Your objective: Go through the material below line by line and count those containing "Zeile". Write the count and nothing more.

Recorded information:
-- Opening Marker --
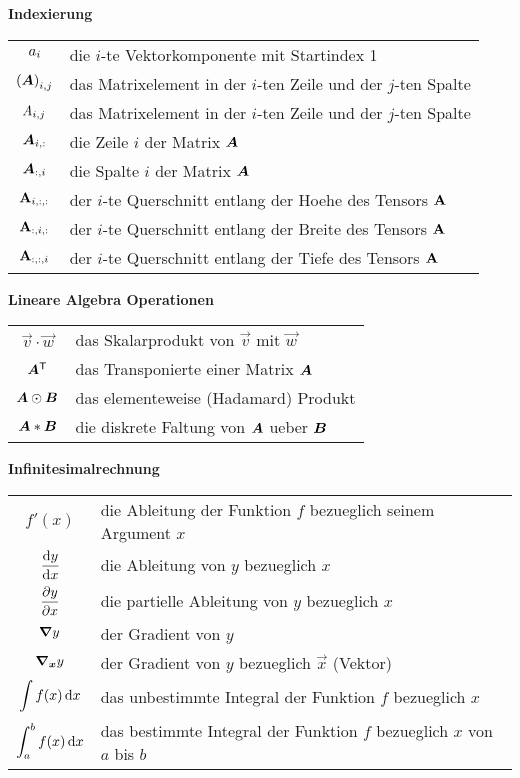 \begin{center}\textbf{Indexierung}\end{center}
\begin{tabular}{cl}
  $a_i$ & die $i$-te Vektorkomponente mit Startindex 1 \\
  ${(\bm{A})}_{i,j}$ & das Matrixelement in der $i$-ten Zeile und der $j$-ten Spalte \\
  $\mathit{A}_{i,j}$ & das Matrixelement in der $i$-ten Zeile und der $j$-ten Spalte \\
  $\bm{A}_{i,:}$ & die Zeile $i$ der Matrix $\bm{A}$ \\
  $\bm{A}_{:,i}$ & die Spalte $i$ der Matrix $\bm{A}$\ \\
  $\mathbf{A}_{i,:,:}$ & der $i$-te Querschnitt entlang der Hoehe des Tensors $\mathbf{A}$ \\
  $\mathbf{A}_{:,i,:}$ & der $i$-te Querschnitt entlang der Breite des Tensors $\mathbf{A}$ \\
  $\mathbf{A}_{:,:,i}$ & der $i$-te Querschnitt entlang der Tiefe des Tensors $\mathbf{A}$ \\

\end{tabular}

\begin{center}\textbf{Lineare Algebra Operationen}\end{center}
\begin{tabular}{cl}
  $\vec{v} \cdot \vec{w}$ & das Skalarprodukt von $\vec{v}$ mit $\vec{w}$ \\
  $\bm{A}^{\mathsf{T}}$ & das Transponierte einer Matrix $\bm{A}$ \\
  $\bm{A} \odot \bm{B}$ & das elementeweise (Hadamard) Produkt \\
  $\bm{A} * \bm{B}$ & die diskrete Faltung von $\bm{A}$ ueber $\bm{B}$

\end{tabular}

\begin{center}\textbf{Infinitesimalrechnung}\end{center}
\begin{tabular}{cl}
  $f'(x)$ & die Ableitung der Funktion $f$ bezueglich seinem Argument $x$ \\
  $\displaystyle\frac{\text{d}y}{\text{d}x}$ & die Ableitung von $y$ bezueglich $x$ \\[2ex]
  $\displaystyle\frac{\partial y}{\partial x}$ & die partielle Ableitung von $y$ bezueglich $x$ \\[2ex]
  $\bm{\nabla} y$ & der Gradient von $y$\\
  $\bm{\nabla}_{\bm{x}}y$ & der Gradient von $y$ bezueglich $\vec{x}$ (Vektor) \\
  $\displaystyle\int f(x)\,\text{d}x$ & das unbestimmte Integral der Funktion $f$ bezueglich $x$ \\
  $\displaystyle\int_a^b f(x)\,\text{d}x$ & das bestimmte Integral der Funktion $f$ bezueglich $x$ von $a$ bis $b$ \\

\end{tabular}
-- Closing Marker --
Answer box: 3